I would go over the complete tune up. If your cap and rotor, or wires are really old, replace them. Run your engine in the dark and see if there is arcing from the wires. If you have points and condenser, change them or update to a Pertronix ignition and coil. Check the firing order.
Check the simple things first. Good luck

Well, believe it or not, it's running much better now. I rebuilt the carb and I think that helped. I also got the timing set last week.(I knew I had ATDC wrong). But I haven't driven it any in the past 4 months cause I have been working on it. Just got it back on the road today. I'll check to see if there is any arcing and then move to the other things.

I assume the fuel/mixture screws have nothing to do with it?

Also, just so I understand the general problem. Is there unburnt fuel that is getting into the exhaust? Is that what causes the popping coming off throttle?
 

DirtDonk

Contributor
Bronco Guru
Joined
Nov 3, 2003
Messages
47,490
The screws can actually have a lot to do with the sound. At least at idle. They have minimal effect after the throttle is opened.

Don't worry about the number of turns (other than as a general reference) and don't try to keep the two sides matched. The screw tips are not always identical and carburetors and fuel distribution in the intake is not always consistent. So just turn them in or out as needed.
You typically don't want to see less than 1 turn, or more than 3.5 turns, but even that is subject to individual carburetor whims.

As you turn the screws in or out you should feel the characteristics of the idle change.
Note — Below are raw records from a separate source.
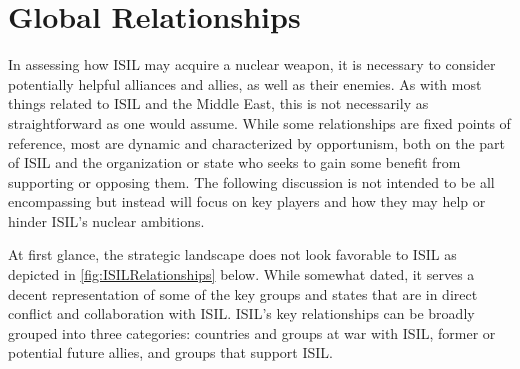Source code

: \documentclass{report}
\begin{document}
\section{Global Relationships} \label{sec:global_rels}





In assessing how ISIL may acquire a nuclear weapon, it is necessary to consider potentially helpful alliances and allies, as well as their enemies.  As with most things related to ISIL and the Middle East, this is not necessarily as straightforward as one would assume.  While some relationships are fixed points of reference, most are dynamic and characterized by opportunism, both on the part of ISIL and the organization or state who seeks to gain some benefit from supporting or opposing them.  The following discussion is not intended to be all encompassing but instead will focus on key players and how they may help or hinder ISIL's nuclear ambitions.  

At first glance, the strategic landscape does not look favorable to ISIL as depicted in \autoref{fig:ISILRelationships} below.  While somewhat dated, it serves a decent representation of some of the key groups and states that are in direct conflict and collaboration with ISIL.  ISIL's key relationships can be broadly grouped into three categories:  countries and groups at war with ISIL, former or potential future allies, and groups that support ISIL.  
\end{document}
You generally like it to go higher and smoother, but there is a tipping point where it might just be smoother when turning the screw back in from it's max. The idle might come down and that's ok too.
Whatever the idle ends up at from adjusting the mixture screws, you re-set it to the desired speed using the idle speed screw.
This speed also changes when you advance or retard the timing.

So a tune-up is really a dance, where you swap between adjusting this, that or the other thing until it's balanced just right.
And don't be afraid of timing. Although 10° BTDC is actually a very good setting, every engine is different and yours might like more or less.
And that's just assuming that the timing marks are correct!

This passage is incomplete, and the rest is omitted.